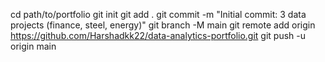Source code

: cd path/to/portfolio
git init
git add .
git commit -m "Initial commit: 3 data projects (finance, steel, energy)"
git branch -M main
git remote add origin https://github.com/Harshadkk22/data-analytics-portfolio.git
git push -u origin main
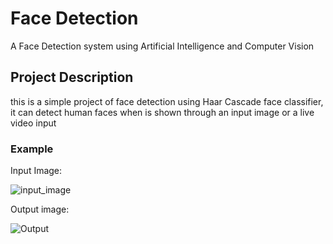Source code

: # Face Detection
A Face Detection system using Artificial Intelligence and Computer Vision

## Project Description
this is a simple project of face detection using Haar Cascade face classifier, it can detect human faces when is shown through an input image or a live video input

### Example
Input Image:

![input_image](https://github.com/Mbendo/Face-Detection/assets/69746813/b707d310-48f2-4eeb-866b-af6c2f4ca072)

Output image:

![Output](https://github.com/Mbendo/Face-Detection/assets/69746813/c63a1a7b-8e4e-4883-939f-43356a47be66)
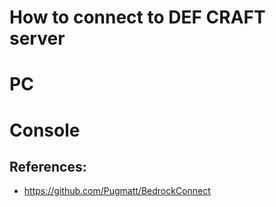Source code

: # How to connect to DEF CRAFT server

# PC

# Console

## References:

* https://github.com/Pugmatt/BedrockConnect
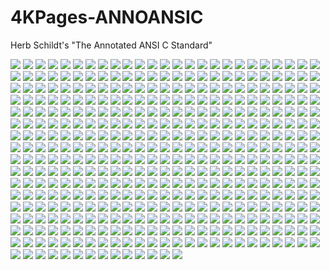 # 4KPages-ANNOANSIC
Herb Schildt's "The Annotated ANSI C Standard"

![](images\ANNOANSIC_000.jpg) 
![](images\ANNOANSIC_001.jpg) 
![](images\ANNOANSIC_002.jpg) 
![](images\ANNOANSIC_003.jpg) 
![](images\ANNOANSIC_004.jpg) 
![](images\ANNOANSIC_005.jpg) 
![](images\ANNOANSIC_006.jpg) 
![](images\ANNOANSIC_007.jpg) 
![](images\ANNOANSIC_008.jpg) 
![](images\ANNOANSIC_009.jpg) 
![](images\ANNOANSIC_010.jpg) 
![](images\ANNOANSIC_011.jpg) 
![](images\ANNOANSIC_012.jpg) 
![](images\ANNOANSIC_013.jpg) 
![](images\ANNOANSIC_014.jpg) 
![](images\ANNOANSIC_015.jpg) 
![](images\ANNOANSIC_016.jpg) 
![](images\ANNOANSIC_017.jpg) 
![](images\ANNOANSIC_018.jpg) 
![](images\ANNOANSIC_019.jpg) 
![](images\ANNOANSIC_020.jpg) 
![](images\ANNOANSIC_021.jpg) 
![](images\ANNOANSIC_022.jpg) 
![](images\ANNOANSIC_023.jpg) 
![](images\ANNOANSIC_024.jpg) 
![](images\ANNOANSIC_025.jpg) 
![](images\ANNOANSIC_026.jpg) 
![](images\ANNOANSIC_027.jpg) 
![](images\ANNOANSIC_028.jpg) 
![](images\ANNOANSIC_029.jpg) 
![](images\ANNOANSIC_030.jpg) 
![](images\ANNOANSIC_031.jpg) 
![](images\ANNOANSIC_032.jpg) 
![](images\ANNOANSIC_033.jpg) 
![](images\ANNOANSIC_034.jpg) 
![](images\ANNOANSIC_035.jpg) 
![](images\ANNOANSIC_036.jpg) 
![](images\ANNOANSIC_037.jpg) 
![](images\ANNOANSIC_038.jpg) 
![](images\ANNOANSIC_039.jpg) 
![](images\ANNOANSIC_040.jpg) 
![](images\ANNOANSIC_041.jpg) 
![](images\ANNOANSIC_042.jpg) 
![](images\ANNOANSIC_043.jpg) 
![](images\ANNOANSIC_044.jpg) 
![](images\ANNOANSIC_045.jpg) 
![](images\ANNOANSIC_046.jpg) 
![](images\ANNOANSIC_047.jpg) 
![](images\ANNOANSIC_048.jpg) 
![](images\ANNOANSIC_049.jpg) 
![](images\ANNOANSIC_050.jpg) 
![](images\ANNOANSIC_051.jpg) 
![](images\ANNOANSIC_052.jpg) 
![](images\ANNOANSIC_053.jpg) 
![](images\ANNOANSIC_054.jpg) 
![](images\ANNOANSIC_055.jpg) 
![](images\ANNOANSIC_056.jpg) 
![](images\ANNOANSIC_057.jpg) 
![](images\ANNOANSIC_058.jpg) 
![](images\ANNOANSIC_059.jpg) 
![](images\ANNOANSIC_060.jpg) 
![](images\ANNOANSIC_061.jpg) 
![](images\ANNOANSIC_062.jpg) 
![](images\ANNOANSIC_063.jpg) 
![](images\ANNOANSIC_064.jpg) 
![](images\ANNOANSIC_065.jpg) 
![](images\ANNOANSIC_066.jpg) 
![](images\ANNOANSIC_067.jpg) 
![](images\ANNOANSIC_068.jpg) 
![](images\ANNOANSIC_069.jpg) 
![](images\ANNOANSIC_070.jpg) 
![](images\ANNOANSIC_071.jpg) 
![](images\ANNOANSIC_072.jpg) 
![](images\ANNOANSIC_073.jpg) 
![](images\ANNOANSIC_074.jpg) 
![](images\ANNOANSIC_075.jpg) 
![](images\ANNOANSIC_076.jpg) 
![](images\ANNOANSIC_077.jpg) 
![](images\ANNOANSIC_078.jpg) 
![](images\ANNOANSIC_079.jpg) 
![](images\ANNOANSIC_080.jpg) 
![](images\ANNOANSIC_081.jpg) 
![](images\ANNOANSIC_082.jpg) 
![](images\ANNOANSIC_083.jpg) 
![](images\ANNOANSIC_084.jpg) 
![](images\ANNOANSIC_085.jpg) 
![](images\ANNOANSIC_086.jpg) 
![](images\ANNOANSIC_087.jpg) 
![](images\ANNOANSIC_088.jpg) 
![](images\ANNOANSIC_089.jpg) 
![](images\ANNOANSIC_090.jpg) 
![](images\ANNOANSIC_091.jpg) 
![](images\ANNOANSIC_092.jpg) 
![](images\ANNOANSIC_093.jpg) 
![](images\ANNOANSIC_094.jpg) 
![](images\ANNOANSIC_095.jpg) 
![](images\ANNOANSIC_096.jpg) 
![](images\ANNOANSIC_097.jpg) 
![](images\ANNOANSIC_098.jpg) 
![](images\ANNOANSIC_099.jpg) 
![](images\ANNOANSIC_100.jpg) 
![](images\ANNOANSIC_101.jpg) 
![](images\ANNOANSIC_102.jpg) 
![](images\ANNOANSIC_103.jpg) 
![](images\ANNOANSIC_104.jpg) 
![](images\ANNOANSIC_105.jpg) 
![](images\ANNOANSIC_106.jpg) 
![](images\ANNOANSIC_107.jpg) 
![](images\ANNOANSIC_108.jpg) 
![](images\ANNOANSIC_109.jpg) 
![](images\ANNOANSIC_110.jpg) 
![](images\ANNOANSIC_111.jpg) 
![](images\ANNOANSIC_112.jpg) 
![](images\ANNOANSIC_113.jpg) 
![](images\ANNOANSIC_114.jpg) 
![](images\ANNOANSIC_115.jpg) 
![](images\ANNOANSIC_116.jpg) 
![](images\ANNOANSIC_117.jpg) 
![](images\ANNOANSIC_118.jpg) 
![](images\ANNOANSIC_119.jpg) 
![](images\ANNOANSIC_120.jpg) 
![](images\ANNOANSIC_121.jpg) 
![](images\ANNOANSIC_122.jpg) 
![](images\ANNOANSIC_123.jpg) 
![](images\ANNOANSIC_124.jpg) 
![](images\ANNOANSIC_125.jpg) 
![](images\ANNOANSIC_126.jpg) 
![](images\ANNOANSIC_127.jpg) 
![](images\ANNOANSIC_128.jpg) 
![](images\ANNOANSIC_129.jpg) 
![](images\ANNOANSIC_130.jpg) 
![](images\ANNOANSIC_131.jpg) 
![](images\ANNOANSIC_132.jpg) 
![](images\ANNOANSIC_133.jpg) 
![](images\ANNOANSIC_134.jpg) 
![](images\ANNOANSIC_135.jpg) 
![](images\ANNOANSIC_136.jpg) 
![](images\ANNOANSIC_137.jpg) 
![](images\ANNOANSIC_138.jpg) 
![](images\ANNOANSIC_139.jpg) 
![](images\ANNOANSIC_140.jpg) 
![](images\ANNOANSIC_141.jpg) 
![](images\ANNOANSIC_142.jpg) 
![](images\ANNOANSIC_143.jpg) 
![](images\ANNOANSIC_144.jpg) 
![](images\ANNOANSIC_145.jpg) 
![](images\ANNOANSIC_146.jpg) 
![](images\ANNOANSIC_147.jpg) 
![](images\ANNOANSIC_148.jpg) 
![](images\ANNOANSIC_149.jpg) 
![](images\ANNOANSIC_150.jpg) 
![](images\ANNOANSIC_151.jpg) 
![](images\ANNOANSIC_152.jpg) 
![](images\ANNOANSIC_153.jpg) 
![](images\ANNOANSIC_154.jpg) 
![](images\ANNOANSIC_155.jpg) 
![](images\ANNOANSIC_156.jpg) 
![](images\ANNOANSIC_157.jpg) 
![](images\ANNOANSIC_158.jpg) 
![](images\ANNOANSIC_159.jpg) 
![](images\ANNOANSIC_160.jpg) 
![](images\ANNOANSIC_161.jpg) 
![](images\ANNOANSIC_162.jpg) 
![](images\ANNOANSIC_163.jpg) 
![](images\ANNOANSIC_164.jpg) 
![](images\ANNOANSIC_165.jpg) 
![](images\ANNOANSIC_166.jpg) 
![](images\ANNOANSIC_167.jpg) 
![](images\ANNOANSIC_168.jpg) 
![](images\ANNOANSIC_169.jpg) 
![](images\ANNOANSIC_170.jpg) 
![](images\ANNOANSIC_171.jpg) 
![](images\ANNOANSIC_172.jpg) 
![](images\ANNOANSIC_173.jpg) 
![](images\ANNOANSIC_174.jpg) 
![](images\ANNOANSIC_175.jpg) 
![](images\ANNOANSIC_176.jpg) 
![](images\ANNOANSIC_177.jpg) 
![](images\ANNOANSIC_178.jpg) 
![](images\ANNOANSIC_179.jpg) 
![](images\ANNOANSIC_180.jpg) 
![](images\ANNOANSIC_181.jpg) 
![](images\ANNOANSIC_182.jpg) 
![](images\ANNOANSIC_183.jpg) 
![](images\ANNOANSIC_184.jpg) 
![](images\ANNOANSIC_185.jpg) 
![](images\ANNOANSIC_186.jpg) 
![](images\ANNOANSIC_187.jpg) 
![](images\ANNOANSIC_188.jpg) 
![](images\ANNOANSIC_189.jpg) 
![](images\ANNOANSIC_190.jpg) 
![](images\ANNOANSIC_191.jpg) 
![](images\ANNOANSIC_192.jpg) 
![](images\ANNOANSIC_193.jpg) 
![](images\ANNOANSIC_194.jpg) 
![](images\ANNOANSIC_195.jpg) 
![](images\ANNOANSIC_196.jpg) 
![](images\ANNOANSIC_197.jpg) 
![](images\ANNOANSIC_198.jpg) 
![](images\ANNOANSIC_199.jpg) 
![](images\ANNOANSIC_200.jpg) 
![](images\ANNOANSIC_201.jpg) 
![](images\ANNOANSIC_202.jpg) 
![](images\ANNOANSIC_203.jpg) 
![](images\ANNOANSIC_204.jpg) 
![](images\ANNOANSIC_205.jpg) 
![](images\ANNOANSIC_206.jpg) 
![](images\ANNOANSIC_207.jpg) 
![](images\ANNOANSIC_208.jpg) 
![](images\ANNOANSIC_209.jpg) 
![](images\ANNOANSIC_210.jpg) 
![](images\ANNOANSIC_211.jpg) 
![](images\ANNOANSIC_212.jpg) 
![](images\ANNOANSIC_213.jpg) 
![](images\ANNOANSIC_214.jpg) 
![](images\ANNOANSIC_215.jpg) 
![](images\ANNOANSIC_216.jpg) 
![](images\ANNOANSIC_217.jpg) 
![](images\ANNOANSIC_218.jpg) 
![](images\ANNOANSIC_219.jpg) 
![](images\ANNOANSIC_220.jpg) 
![](images\ANNOANSIC_221.jpg) 
![](images\ANNOANSIC_222.jpg) 
![](images\ANNOANSIC_223.jpg) 
![](images\ANNOANSIC_224.jpg) 
![](images\ANNOANSIC_225.jpg) 
![](images\ANNOANSIC_226.jpg) 
![](images\ANNOANSIC_227.jpg) 
![](images\ANNOANSIC_228.jpg) 
![](images\ANNOANSIC_229.jpg) 
![](images\ANNOANSIC_230.jpg) 
![](images\ANNOANSIC_231.jpg) 
![](images\ANNOANSIC_232.jpg) 
![](images\ANNOANSIC_233.jpg) 
![](images\ANNOANSIC_234.jpg) 
![](images\ANNOANSIC_235.jpg) 
![](images\ANNOANSIC_236.jpg) 
![](images\ANNOANSIC_237.jpg) 
![](images\ANNOANSIC_238.jpg) 
![](images\ANNOANSIC_239.jpg) 
![](images\ANNOANSIC_240.jpg) 
![](images\ANNOANSIC_241.jpg) 
![](images\ANNOANSIC_242.jpg) 
![](images\ANNOANSIC_243.jpg) 
![](images\ANNOANSIC_244.jpg) 
![](images\ANNOANSIC_245.jpg) 
![](images\ANNOANSIC_246.jpg) 
![](images\ANNOANSIC_247.jpg) 
![](images\ANNOANSIC_248.jpg) 
![](images\ANNOANSIC_249.jpg) 
![](images\ANNOANSIC_250.jpg) 
![](images\ANNOANSIC_251.jpg) 
![](images\ANNOANSIC_252.jpg) 
![](images\ANNOANSIC_253.jpg) 
![](images\ANNOANSIC_254.jpg) 
![](images\ANNOANSIC_255.jpg) 
![](images\ANNOANSIC_256.jpg) 
![](images\ANNOANSIC_257.jpg) 
![](images\ANNOANSIC_258.jpg) 
![](images\ANNOANSIC_259.jpg) 
![](images\ANNOANSIC_260.jpg) 
![](images\ANNOANSIC_261.jpg) 
![](images\ANNOANSIC_262.jpg) 
![](images\ANNOANSIC_263.jpg) 
![](images\ANNOANSIC_264.jpg) 
![](images\ANNOANSIC_265.jpg) 
![](images\ANNOANSIC_266.jpg) 
![](images\ANNOANSIC_267.jpg) 
![](images\ANNOANSIC_268.jpg) 
![](images\ANNOANSIC_269.jpg) 
![](images\ANNOANSIC_270.jpg) 
![](images\ANNOANSIC_271.jpg) 
![](images\ANNOANSIC_272.jpg) 
![](images\ANNOANSIC_273.jpg) 
![](images\ANNOANSIC_274.jpg) 
![](images\ANNOANSIC_275.jpg) 
![](images\ANNOANSIC_276.jpg) 
![](images\ANNOANSIC_277.jpg) 
![](images\ANNOANSIC_278.jpg) 
![](images\ANNOANSIC_279.jpg) 
![](images\ANNOANSIC_280.jpg) 
![](images\ANNOANSIC_281.jpg) 
![](images\ANNOANSIC_282.jpg) 
![](images\ANNOANSIC_283.jpg) 
![](images\ANNOANSIC_284.jpg) 
![](images\ANNOANSIC_285.jpg) 
![](images\ANNOANSIC_286.jpg) 
![](images\ANNOANSIC_287.jpg) 
![](images\ANNOANSIC_288.jpg) 
![](images\ANNOANSIC_289.jpg) 
![](images\ANNOANSIC_290.jpg) 
![](images\ANNOANSIC_291.jpg) 
![](images\ANNOANSIC_292.jpg) 
![](images\ANNOANSIC_293.jpg) 
![](images\ANNOANSIC_294.jpg) 
![](images\ANNOANSIC_295.jpg) 
![](images\ANNOANSIC_296.jpg) 
![](images\ANNOANSIC_297.jpg) 
![](images\ANNOANSIC_298.jpg) 
![](images\ANNOANSIC_299.jpg) 
![](images\ANNOANSIC_300.jpg) 
![](images\ANNOANSIC_301.jpg) 
![](images\ANNOANSIC_302.jpg) 
![](images\ANNOANSIC_303.jpg) 
![](images\ANNOANSIC_304.jpg) 
![](images\ANNOANSIC_305.jpg) 
![](images\ANNOANSIC_306.jpg) 
![](images\ANNOANSIC_307.jpg) 
![](images\ANNOANSIC_308.jpg) 
![](images\ANNOANSIC_309.jpg) 
![](images\ANNOANSIC_310.jpg) 
![](images\ANNOANSIC_311.jpg) 
![](images\ANNOANSIC_312.jpg) 
![](images\ANNOANSIC_313.jpg) 
![](images\ANNOANSIC_314.jpg) 
![](images\ANNOANSIC_315.jpg) 
![](images\ANNOANSIC_316.jpg) 
![](images\ANNOANSIC_317.jpg) 
![](images\ANNOANSIC_318.jpg) 
![](images\ANNOANSIC_319.jpg) 
![](images\ANNOANSIC_320.jpg) 
![](images\ANNOANSIC_321.jpg) 
![](images\ANNOANSIC_322.jpg) 
![](images\ANNOANSIC_323.jpg) 
![](images\ANNOANSIC_324.jpg) 
![](images\ANNOANSIC_325.jpg) 
![](images\ANNOANSIC_326.jpg) 
![](images\ANNOANSIC_327.jpg) 
![](images\ANNOANSIC_328.jpg) 
![](images\ANNOANSIC_329.jpg) 
![](images\ANNOANSIC_330.jpg) 
![](images\ANNOANSIC_331.jpg) 
![](images\ANNOANSIC_332.jpg) 
![](images\ANNOANSIC_333.jpg) 
![](images\ANNOANSIC_334.jpg) 
![](images\ANNOANSIC_335.jpg) 
![](images\ANNOANSIC_336.jpg) 
![](images\ANNOANSIC_337.jpg) 
![](images\ANNOANSIC_338.jpg) 
![](images\ANNOANSIC_339.jpg) 
![](images\ANNOANSIC_340.jpg) 
![](images\ANNOANSIC_341.jpg) 
![](images\ANNOANSIC_342.jpg) 
![](images\ANNOANSIC_343.jpg) 
![](images\ANNOANSIC_344.jpg) 
![](images\ANNOANSIC_345.jpg) 
![](images\ANNOANSIC_346.jpg) 
![](images\ANNOANSIC_347.jpg) 
![](images\ANNOANSIC_348.jpg) 
![](images\ANNOANSIC_349.jpg) 
![](images\ANNOANSIC_350.jpg) 
![](images\ANNOANSIC_351.jpg) 
![](images\ANNOANSIC_352.jpg) 
![](images\ANNOANSIC_353.jpg) 
![](images\ANNOANSIC_354.jpg) 
![](images\ANNOANSIC_355.jpg) 
![](images\ANNOANSIC_356.jpg) 
![](images\ANNOANSIC_357.jpg) 
![](images\ANNOANSIC_358.jpg) 
![](images\ANNOANSIC_359.jpg) 
![](images\ANNOANSIC_360.jpg) 
![](images\ANNOANSIC_361.jpg) 
![](images\ANNOANSIC_362.jpg) 
![](images\ANNOANSIC_363.jpg) 
![](images\ANNOANSIC_364.jpg) 
![](images\ANNOANSIC_365.jpg) 
![](images\ANNOANSIC_366.jpg) 
![](images\ANNOANSIC_367.jpg) 
![](images\ANNOANSIC_368.jpg) 
![](images\ANNOANSIC_369.jpg) 
![](images\ANNOANSIC_370.jpg) 
![](images\ANNOANSIC_371.jpg) 
![](images\ANNOANSIC_372.jpg) 
![](images\ANNOANSIC_373.jpg) 
![](images\ANNOANSIC_374.jpg) 
![](images\ANNOANSIC_375.jpg) 
![](images\ANNOANSIC_376.jpg) 
![](images\ANNOANSIC_377.jpg) 
![](images\ANNOANSIC_378.jpg) 
![](images\ANNOANSIC_379.jpg) 
![](images\ANNOANSIC_380.jpg) 
![](images\ANNOANSIC_381.jpg) 
![](images\ANNOANSIC_382.jpg) 
![](images\ANNOANSIC_383.jpg) 
![](images\ANNOANSIC_384.jpg) 
![](images\ANNOANSIC_385.jpg) 
![](images\ANNOANSIC_386.jpg) 
![](images\ANNOANSIC_387.jpg) 
![](images\ANNOANSIC_388.jpg) 
![](images\ANNOANSIC_389.jpg) 
![](images\ANNOANSIC_390.jpg) 
![](images\ANNOANSIC_391.jpg) 
![](images\ANNOANSIC_392.jpg) 
![](images\ANNOANSIC_393.jpg) 
![](images\ANNOANSIC_394.jpg) 
![](images\ANNOANSIC_395.jpg) 
![](images\ANNOANSIC_396.jpg) 
![](images\ANNOANSIC_397.jpg) 
![](images\ANNOANSIC_398.jpg) 
![](images\ANNOANSIC_399.jpg) 
![](images\ANNOANSIC_400.jpg) 
![](images\ANNOANSIC_401.jpg) 
![](images\ANNOANSIC_402.jpg) 
![](images\ANNOANSIC_403.jpg) 
![](images\ANNOANSIC_404.jpg) 
![](images\ANNOANSIC_405.jpg) 
![](images\ANNOANSIC_406.jpg) 
![](images\ANNOANSIC_407.jpg) 
![](images\ANNOANSIC_408.jpg) 
![](images\ANNOANSIC_409.jpg) 
![](images\ANNOANSIC_410.jpg) 
![](images\ANNOANSIC_411.jpg) 
![](images\ANNOANSIC_412.jpg) 
![](images\ANNOANSIC_413.jpg)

§ TASK DIRECTIONS:
Please show the lines in the entries above that hold the string "github".

§ SOLUTION TO THE PROBLEM:
git remote add origin https://github.com/Harshadkk22/data-analytics-portfolio.git
![input_image](https://github.com/Mbendo/Face-Detection/assets/69746813/b707d310-48f2-4eeb-866b-af6c2f4ca072)
![Output](https://github.com/Mbendo/Face-Detection/assets/69746813/c63a1a7b-8e4e-4883-939f-43356a47be66)
* https://github.com/Pugmatt/BedrockConnect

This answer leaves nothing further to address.